Capel Manor

This article by Stephen Gilburt was first published by The Enfield Society in newsletter 185, Spring 2012.

Capel Manor has been a horticultural college since 1968 and now has 30 acres of themed gardens, a National Gardening Centre, an Animal Corner, Victorian stables, a shop and a restaurant. The gardens may be visited on payment of an admission charge, from March to October daily from 10 am to 5.30 pm (last tickets being sold at 4 pm) and from November to February on weekdays only from 10 am to 5 pm (last tickets being sold at 3.30 pm). Parts of the Grade II listed 18th century house may be open to the public when special events are being held.

There is a car park for visitors and Capel Manor may also be reached by buses 217 and 317 along the A10 to the junction with Bullsmoor Lane, 10 minutes walk away. For more information telephone 08456 122122 or visit online at (for the college) or (for the gardens).

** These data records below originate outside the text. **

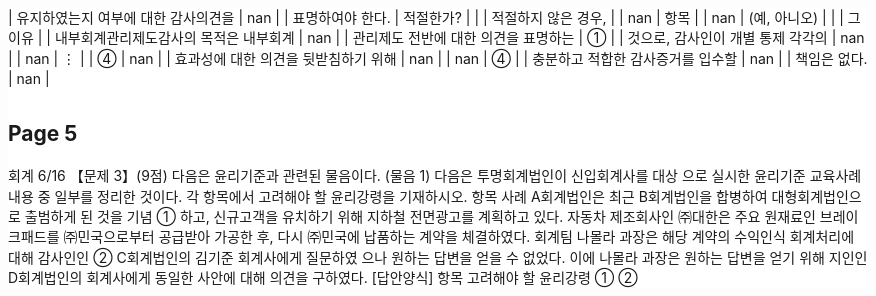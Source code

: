 | 유지하였는지 여부에 대한 감사의견을                | nan                                    |
| 표명하여야 한다.                                   | 적절한가?                              |
|                                                    | 적절하지 않은 경우,                    |
| nan                                                | 항목                                   |
| nan                                                | (예, 아니오)                           |
|                                                    | 그 이유                                |
| 내부회계관리제도감사의 목적은 내부회계             | nan                                    |
| 관리제도 전반에 대한 의견을 표명하는               | ①                                      |
| 것으로, 감사인이 개별 통제 각각의                  | nan                                    |
| nan                                                | ⋮                                      |
| ④                                                  | nan                                    |
| 효과성에 대한 의견을 뒷받침하기 위해               | nan                                    |
| nan                                                | ④                                      |
| 충분하고 적합한 감사증거를 입수할                  | nan                                    |
| 책임은 없다.                                       | nan                                    |


## Page 5

회계
6/16
【문제 3】(9점)
다음은 윤리기준과 관련된 물음이다.
(물음 1) 다음은 투명회계법인이 신입회계사를 대상
으로 실시한 윤리기준 교육사례 내용 중 일부를
정리한 것이다. 각 항목에서 고려해야 할 윤리강령을
기재하시오.
항목 사례
A회계법인은 최근 B회계법인을 합병하여
대형회계법인으로 출범하게 된 것을 기념
①
하고, 신규고객을 유치하기 위해 지하철
전면광고를 계획하고 있다.
자동차 제조회사인 ㈜대한은 주요 원재료인
브레이크패드를 ㈜민국으로부터 공급받아
가공한 후, 다시 ㈜민국에 납품하는 계약을
체결하였다. 회계팀 나몰라 과장은 해당
계약의 수익인식 회계처리에 대해 감사인인
②
C회계법인의 김기준 회계사에게 질문하였
으나 원하는 답변을 얻을 수 없었다. 이에
나몰라 과장은 원하는 답변을 얻기 위해
지인인 D회계법인의 회계사에게 동일한
사안에 대해 의견을 구하였다.
[답안양식]
항목 고려해야 할 윤리강령
①
②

Illustration 1. South front of Capel House, which was built about 1750 for Mr A. Hamilton. Bullsmoor Lane was diverted away from the house some time between 1754 and 1803.
Illustration 2. The south front porch, with Corinthian columns.
Illustration 3. Capel House in 1804, when it was owned by Rowson Hart Boddam. He had been employed by the East India Company for 37 years, becoming Governor of Bombay in 1784.
Picture courtesy of Enfield Local Studies and Archive.
Illustration 4. In 1840 Capel House was bought by James Warren, who had a tea plantation in Assam, India. The house was subsequently owned by his nephew, also James Warren, from 1869 to 1904. He was a member of the local Board of Health from 1879 and of Enfield Urban District council from 1894. He was involved with Jesus Church, Forty Hill, and was instrumental in the erection of St. George’s Church, Freezywater.
Picture courtesy of Enfield Local Studies and Archive.
Illustration 5. About 1911 James and John Warren, great nephews of the first James Warren, made Capel House their home and remodelled the ground floor rooms in the late 17th century Restoration style, with oak panelling and carving and inlaid floors.
Illustration 6. The last private owner was Col. Sydney Metcalfe, who purchased Capel House in 1932. He established a stud farm and by the time of his death in 1958 had 23 horses. Craigie Warren, one of his prize-winning Clydesdale carthorses, is shown on the 1954 weather vane above the 19th century stables.
Illustration 7. The stables still have their original cast iron fittings, the work of St. Pancras Iron Works.
Illustration 8. The Japanese Stroll Garden combines three styles, a Paradise Garden of water, islands, trees and rocks; a Zen Buddhist Dry Garden of gravel and rock; and a Tea Garden with a thatched gate, waiting bench, water, basin and tea house.